E' legittimo dubitare dell'efficacia di questo concitato e interessato invito a sbirciare chi si assenta o va a prendere troppo spesso un caffé. Ne dubitiamo per quel disprezzo radicato e diffuso nel nostro popolo per chiunque faccia la spia, che se la canti o più modernamente soffi il fischietto. Temiamo i corbeau, abbiamo paura dei corvi che spediscono lettere anonime per invidia, rancore, risentimento. Temiamo qualsiasi forma di legislazione premiale perché non può esserci ravvedimento sincero o vero coraggio civile quando in ballo ci sono soldi e sconti. E poi qualche soffiatore di fischietto c'è già stato. Quelli che hanno dato l'allarme sui conti Parmalat e Cirio: con i risultati che sappiamo.

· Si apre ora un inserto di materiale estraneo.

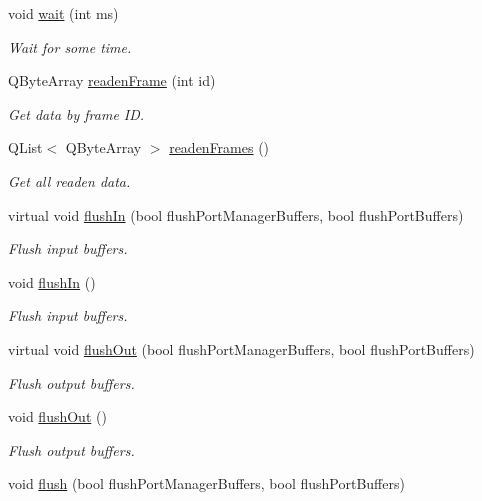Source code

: \begin{DoxyCompactItemize}
void \hyperlink{classmdt_port_manager_aaa85e0200aba0e0f4392dfe01abae2cf}{wait} (int ms)
\begin{DoxyCompactList}\small\item\em Wait for some time. \end{DoxyCompactList}\item 
Q\-Byte\-Array \hyperlink{classmdt_port_manager_a830ae182d06dd6a52c43a7f45b9240ac}{readen\-Frame} (int id)
\begin{DoxyCompactList}\small\item\em Get data by frame I\-D. \end{DoxyCompactList}\item 
Q\-List$<$ Q\-Byte\-Array $>$ \hyperlink{classmdt_port_manager_addd5dcae9644cea42a9871205af41796}{readen\-Frames} ()
\begin{DoxyCompactList}\small\item\em Get all readen data. \end{DoxyCompactList}\item 
virtual void \hyperlink{classmdt_port_manager_ac0844a5cd4043a95a479d458ac7ce590}{flush\-In} (bool flush\-Port\-Manager\-Buffers, bool flush\-Port\-Buffers)
\begin{DoxyCompactList}\small\item\em Flush input buffers. \end{DoxyCompactList}\item 
void \hyperlink{classmdt_port_manager_a4c44ce6ec40c4afc6be441c10d7ee827}{flush\-In} ()
\begin{DoxyCompactList}\small\item\em Flush input buffers. \end{DoxyCompactList}\item 
virtual void \hyperlink{classmdt_port_manager_a3f0c2722a41c49de2bea9013bccd049c}{flush\-Out} (bool flush\-Port\-Manager\-Buffers, bool flush\-Port\-Buffers)
\begin{DoxyCompactList}\small\item\em Flush output buffers. \end{DoxyCompactList}\item 
void \hyperlink{classmdt_port_manager_ab34018a9653a5af784fa7da06a9e50d3}{flush\-Out} ()
\begin{DoxyCompactList}\small\item\em Flush output buffers. \end{DoxyCompactList}\item 
void \hyperlink{classmdt_port_manager_a97b91e7c1641836eb6afb47fd244a18e}{flush} (bool flush\-Port\-Manager\-Buffers, bool flush\-Port\-Buffers)

\end{DoxyCompactItemize}
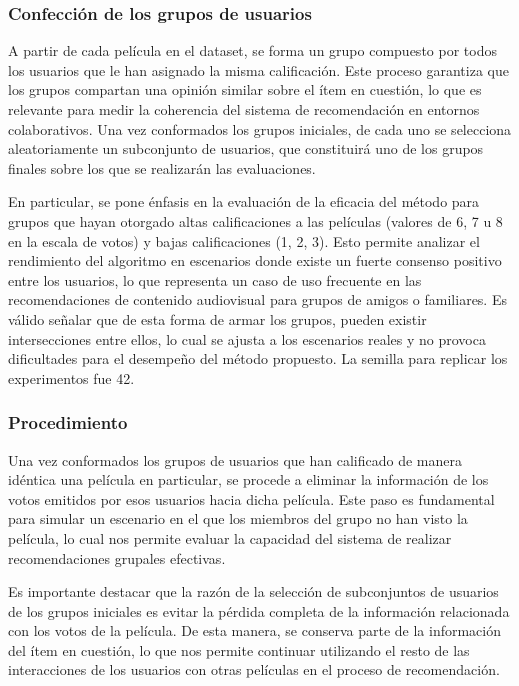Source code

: \documentclass[twocolumn, fontsize=10pt]{article}
\begin{document}
 \subsubsection{Confección de los grupos de usuarios}
 A partir de cada película en el dataset, se forma un grupo compuesto por todos los usuarios que le han asignado la misma calificación. Este proceso garantiza que los grupos compartan una opinión similar sobre el ítem en cuestión, lo que es relevante para medir la coherencia del sistema de recomendación en entornos colaborativos. Una vez conformados los grupos iniciales, de cada uno se selecciona aleatoriamente un subconjunto de usuarios, que constituirá uno de los grupos finales sobre los que se realizarán las evaluaciones.

En particular, se pone énfasis en la evaluación de la eficacia del método para grupos que hayan otorgado altas calificaciones a las películas (valores de 6, 7 u 8 en la escala de votos) y bajas calificaciones (1, 2, 3). Esto permite analizar el rendimiento del algoritmo en escenarios donde existe un fuerte consenso positivo entre los usuarios, lo que representa un caso de uso frecuente en las recomendaciones de contenido audiovisual para grupos de amigos o familiares.
Es válido señalar que de esta forma de armar los grupos, pueden existir intersecciones entre ellos, lo cual se ajusta a los escenarios reales y no provoca dificultades para el desempeño del método propuesto. La semilla para replicar los experimentos fue 42.
 
\subsubsection{Procedimiento}

Una vez conformados los grupos de usuarios que han calificado de manera idéntica una película en particular, se procede a eliminar la información de los votos emitidos por esos usuarios hacia dicha película. Este paso es fundamental para simular un escenario en el que los miembros del grupo no han visto la película, lo cual nos permite evaluar la capacidad del sistema de realizar recomendaciones grupales efectivas.

Es importante destacar que la razón de la selección de subconjuntos de usuarios de los grupos iniciales es evitar la pérdida completa de la información relacionada con los votos de la película. De esta manera, se conserva parte de la información del ítem en cuestión, lo que nos permite continuar utilizando el resto de las interacciones de los usuarios con otras películas en el proceso de recomendación.
\end{document}
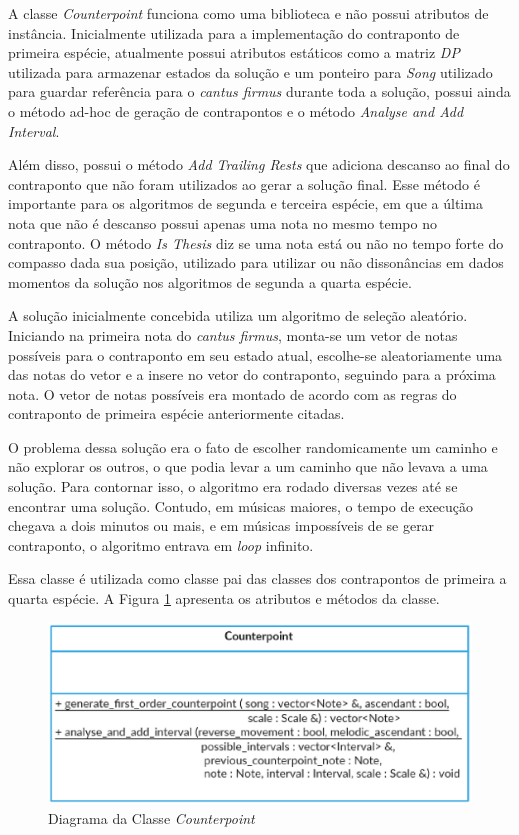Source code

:     A classe \textit{Counterpoint} funciona como uma biblioteca e não possui atributos de instância. Inicialmente utilizada para a implementação do contraponto de primeira espécie, atualmente possui atributos estáticos como a matriz \textit{DP} utilizada para armazenar estados da solução e um ponteiro para \textit{Song} utilizado para guardar referência para o \textit{cantus firmus} durante toda a solução, possui ainda o método ad-hoc de geração de contrapontos e o método \textit{Analyse and Add Interval}.

    Além disso, possui o método \textit{Add Trailing Rests} que adiciona descanso ao final do contraponto que não foram utilizados ao gerar a solução final. Esse método é importante para os algoritmos de segunda e terceira espécie, em que a última nota que não é descanso possui apenas uma nota no mesmo tempo no contraponto. O método \textit{Is Thesis} diz se uma nota está ou não no tempo forte do compasso dada sua posição, utilizado para utilizar ou não dissonâncias em dados momentos da solução nos algoritmos de segunda a quarta espécie.

    A solução inicialmente concebida utiliza um algoritmo de seleção aleatório. Iniciando na primeira nota do \textit{cantus firmus}, monta-se um vetor de notas possíveis para o contraponto em seu estado atual, escolhe-se aleatoriamente uma das notas do vetor e a insere no vetor do contraponto, seguindo para a próxima nota. O vetor de notas possíveis era montado de acordo com as regras do contraponto de primeira espécie anteriormente citadas.

    O problema dessa solução era o fato de escolher randomicamente um caminho e não explorar os outros, o que podia levar a um caminho que não levava a uma solução. Para contornar isso, o algoritmo era rodado diversas vezes até se encontrar uma solução. Contudo, em músicas maiores, o tempo de execução chegava a dois minutos ou mais, e em músicas impossíveis de se gerar contraponto, o algoritmo entrava em \textit{loop} infinito.

    Essa classe é utilizada como classe pai das classes dos contrapontos de primeira a quarta espécie. A Figura \ref{counterpointclass} apresenta os atributos e métodos da classe.

    \begin{figure}[htb]
      \centering
      \includegraphics[scale=0.7]{figuras/counterpointclass.eps}
      \caption{Diagrama da Classe \textit{Counterpoint}}
      \label{counterpointclass}
    \end{figure}


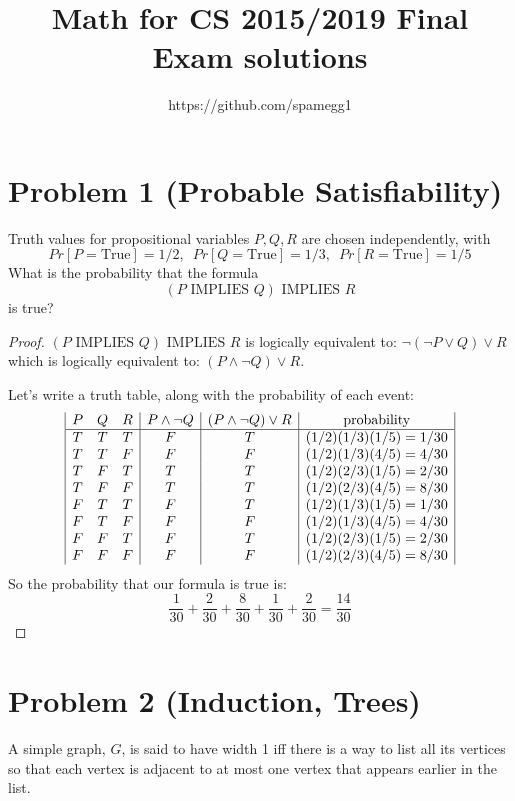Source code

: \documentclass[14pt]{extarticle}
\title{Math for CS 2015/2019 Final Exam solutions}
\author{https://github.com/spamegg1}
\begin{document}
\maketitle
\tableofcontents

\section{Problem 1 (Probable Satisfiability)}
Truth values for propositional variables $P, Q, R$ are chosen independently, with
$$
Pr[P = \text{True}] = 1/2, \,\,\, Pr[Q = \text{True}] = 1/3, \,\,\, Pr[R = \text{True}] = 1/5
$$
What is the probability that the formula
$$
(P \text{ IMPLIES } Q) \text{ IMPLIES } R
$$
is true?
\begin{proof}
$(P \text{ IMPLIES } Q) \text{ IMPLIES } R$ is logically equivalent to:
$\neg(\neg P \vee Q)\vee R$ which is logically equivalent to: $(P \wedge \neg Q) \vee R$.

Let's write a truth table, along with the probability of each event:
$$
\begin{array}{|c c c|c|c|c|}
P & Q & R & P \wedge \neg Q & (P \wedge \neg Q) \vee R & \text{probability}\\ 
\hline 
T & T & T & F & T & (1/2)(1/3)(1/5) = 1/30\\
T & T & F & F & F & (1/2)(1/3)(4/5) = 4/30\\
T & F & T & T & T & (1/2)(2/3)(1/5) = 2/30\\
T & F & F & T & T & (1/2)(2/3)(4/5) = 8/30\\
F & T & T & F & T & (1/2)(1/3)(1/5) = 1/30\\
F & T & F & F & F & (1/2)(1/3)(4/5) = 4/30\\
F & F & T & F & T & (1/2)(2/3)(1/5) = 2/30\\
F & F & F & F & F & (1/2)(2/3)(4/5) = 8/30
\end{array}
$$
So the probability that our formula is true is:
$$
\frac{1}{30} + \frac{2}{30} + \frac{8}{30} + \frac{1}{30} + \frac{2}{30} = \frac{14}{30}
$$
\end{proof}

\section{Problem 2 (Induction, Trees)}
A simple graph, $G$, is said to have width 1 iff there is a way to list all its vertices so that each vertex is adjacent to at most one vertex that appears earlier in the list.
\end{document}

Vogliono fare di noi, meticci e sangue misto da millenni, per natura caotici, ribaldi, insuperati nel tessere compromessi impensabili e nemmeno troppo confessabili, cavalieri bianchi, eroi solitari. Ci spronano a fischiare, e pare ci ricompensino pure. Dimenticano la storia del ferroviere civico. Denunciò gravi difetti di manutenzione a treni moderni che si spezzarono uno dopo l'altro nel giro di una settimana. Fu sottoposto a procedimento disciplinare, con l'addebito di aver leso l'immagine dell'azienda, e poi licenziato.